O godzinie 17 w Watykanie rozpoczęły się nieszpory za kończący się rok. W bazylice Świętego Piotra zebrało się kilka tysięcy wiernych. Nabożeństwo pod przewodnictwem papieża Franciszka odbywa się w wyjątkowych okolicznościach, w dniu śmierci emerytowanego papieża Benedykta XVI.
Śmierć Benedykta XVI. Papież Franciszek o poprzedniku
W homilii papież powiedział o poprzedniku, że ze wzruszeniem wspomina "jego tak szlachetną, tak życzliwą osobę".
- I czujemy w naszych sercach wielką wdzięczność: wdzięczność Bogu za to, że dał go Kościołowi i światu, wdzięczność za całe dobro, jakie uczynił, a przede wszystkim za świadectwo wiary i modlitwy, zwłaszcza w tych ostatnich latach życia na emeryturze - dodał.

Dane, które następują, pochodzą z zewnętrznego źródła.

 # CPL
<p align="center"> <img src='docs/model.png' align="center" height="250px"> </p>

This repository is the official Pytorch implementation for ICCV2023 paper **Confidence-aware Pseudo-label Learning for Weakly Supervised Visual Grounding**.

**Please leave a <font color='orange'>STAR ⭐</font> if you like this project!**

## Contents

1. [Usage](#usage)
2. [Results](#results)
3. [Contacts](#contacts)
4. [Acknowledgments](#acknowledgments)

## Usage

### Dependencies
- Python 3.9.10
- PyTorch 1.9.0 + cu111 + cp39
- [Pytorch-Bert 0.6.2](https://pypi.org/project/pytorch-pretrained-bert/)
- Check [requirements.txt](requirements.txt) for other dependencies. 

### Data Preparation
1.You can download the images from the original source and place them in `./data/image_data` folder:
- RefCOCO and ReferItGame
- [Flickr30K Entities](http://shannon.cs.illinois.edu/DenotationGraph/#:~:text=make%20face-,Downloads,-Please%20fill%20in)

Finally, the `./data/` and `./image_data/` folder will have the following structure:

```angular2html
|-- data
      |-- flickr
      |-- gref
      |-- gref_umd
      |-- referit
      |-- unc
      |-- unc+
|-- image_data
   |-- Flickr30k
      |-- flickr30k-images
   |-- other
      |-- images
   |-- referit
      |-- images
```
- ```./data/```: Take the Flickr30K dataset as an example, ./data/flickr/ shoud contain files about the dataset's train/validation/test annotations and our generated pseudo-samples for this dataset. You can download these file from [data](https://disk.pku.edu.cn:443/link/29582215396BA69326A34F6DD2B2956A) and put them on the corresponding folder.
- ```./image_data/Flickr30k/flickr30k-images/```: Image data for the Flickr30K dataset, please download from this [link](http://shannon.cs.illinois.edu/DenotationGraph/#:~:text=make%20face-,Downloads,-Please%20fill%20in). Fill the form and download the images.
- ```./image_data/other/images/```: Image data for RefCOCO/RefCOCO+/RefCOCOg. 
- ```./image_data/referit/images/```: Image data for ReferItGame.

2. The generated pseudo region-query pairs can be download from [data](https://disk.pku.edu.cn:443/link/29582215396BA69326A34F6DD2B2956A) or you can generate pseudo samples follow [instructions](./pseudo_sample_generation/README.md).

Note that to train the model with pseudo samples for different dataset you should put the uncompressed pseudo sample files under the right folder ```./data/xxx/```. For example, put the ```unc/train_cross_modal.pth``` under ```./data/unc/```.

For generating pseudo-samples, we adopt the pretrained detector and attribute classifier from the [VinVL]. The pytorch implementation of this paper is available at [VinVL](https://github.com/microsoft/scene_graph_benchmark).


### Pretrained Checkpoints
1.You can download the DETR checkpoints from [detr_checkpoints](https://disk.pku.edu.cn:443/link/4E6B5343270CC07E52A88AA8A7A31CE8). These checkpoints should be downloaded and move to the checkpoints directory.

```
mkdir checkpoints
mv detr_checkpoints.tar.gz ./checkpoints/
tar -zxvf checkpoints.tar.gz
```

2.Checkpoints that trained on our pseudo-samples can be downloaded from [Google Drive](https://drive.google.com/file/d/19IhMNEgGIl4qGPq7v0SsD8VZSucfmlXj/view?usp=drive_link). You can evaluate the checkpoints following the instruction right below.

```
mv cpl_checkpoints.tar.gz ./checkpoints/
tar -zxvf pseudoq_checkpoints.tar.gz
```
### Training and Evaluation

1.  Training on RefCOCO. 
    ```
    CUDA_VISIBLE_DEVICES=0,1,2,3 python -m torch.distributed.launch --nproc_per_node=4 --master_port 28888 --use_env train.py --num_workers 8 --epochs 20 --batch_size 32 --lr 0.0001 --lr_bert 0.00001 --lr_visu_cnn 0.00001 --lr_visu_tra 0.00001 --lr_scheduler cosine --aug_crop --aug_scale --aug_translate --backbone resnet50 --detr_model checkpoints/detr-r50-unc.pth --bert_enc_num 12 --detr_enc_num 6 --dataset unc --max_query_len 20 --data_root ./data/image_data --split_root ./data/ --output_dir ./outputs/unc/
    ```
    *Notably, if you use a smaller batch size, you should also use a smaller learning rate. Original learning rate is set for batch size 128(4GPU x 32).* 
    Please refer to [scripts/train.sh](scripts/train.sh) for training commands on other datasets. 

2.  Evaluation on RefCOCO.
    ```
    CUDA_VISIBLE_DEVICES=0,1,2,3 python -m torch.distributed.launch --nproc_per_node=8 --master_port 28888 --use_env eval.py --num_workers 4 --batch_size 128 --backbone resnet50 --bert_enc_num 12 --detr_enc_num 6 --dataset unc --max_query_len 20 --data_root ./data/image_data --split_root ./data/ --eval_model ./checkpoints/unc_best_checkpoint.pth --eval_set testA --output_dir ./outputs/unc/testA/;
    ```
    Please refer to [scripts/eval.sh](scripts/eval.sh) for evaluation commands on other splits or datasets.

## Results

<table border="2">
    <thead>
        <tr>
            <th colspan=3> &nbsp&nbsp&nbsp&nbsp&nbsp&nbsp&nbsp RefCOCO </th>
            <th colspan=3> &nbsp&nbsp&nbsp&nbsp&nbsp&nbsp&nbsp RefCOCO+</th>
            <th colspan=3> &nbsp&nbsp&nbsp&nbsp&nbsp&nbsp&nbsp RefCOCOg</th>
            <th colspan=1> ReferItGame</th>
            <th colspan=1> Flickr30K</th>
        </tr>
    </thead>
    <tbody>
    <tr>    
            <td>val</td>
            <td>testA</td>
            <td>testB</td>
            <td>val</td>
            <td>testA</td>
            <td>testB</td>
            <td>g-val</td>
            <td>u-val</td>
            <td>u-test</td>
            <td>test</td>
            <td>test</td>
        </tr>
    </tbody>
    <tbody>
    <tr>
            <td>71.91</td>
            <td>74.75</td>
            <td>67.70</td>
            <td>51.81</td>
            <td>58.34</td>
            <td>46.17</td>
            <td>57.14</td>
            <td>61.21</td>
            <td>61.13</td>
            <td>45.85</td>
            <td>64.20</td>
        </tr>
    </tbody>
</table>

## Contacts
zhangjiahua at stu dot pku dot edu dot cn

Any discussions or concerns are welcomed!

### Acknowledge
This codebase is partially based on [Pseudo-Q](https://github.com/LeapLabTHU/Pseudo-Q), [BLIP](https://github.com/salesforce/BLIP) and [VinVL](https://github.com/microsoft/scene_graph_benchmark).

ZOBACZ: Nie żyje Benedykt XVI. Życiorys papieża seniora
Jak zaznaczył, "tylko Bóg zna wartość i siłę swojego wstawiennictwa, swoich ofiar składanych dla dobra Kościoła".
Joseph Ratzinger, emerytowany papież Benedykt XVI zmarł w sobotę rano, dokładnie o 9:34. Zasiadał na Stolicy Apostolskiej od 19 kwietnia 2005 do 28 lutego 2013 roku. Po ustąpieniu z urzędu ostatnie lata spędził w klasztorze Mater Ecclesiae na terenie Watykanu.
Emerytowany papież zostanie pochowany w Grotach Watykańskich - przekazała Stolica Apostolska w popołudniowym oświadczeniu.
Uroczystości pogrzebowe zaplanowano na 5 stycznia. Po raz pierwszy w historii urzędujący papież będzie przewodniczył obrzędom po śmierci swego poprzednika.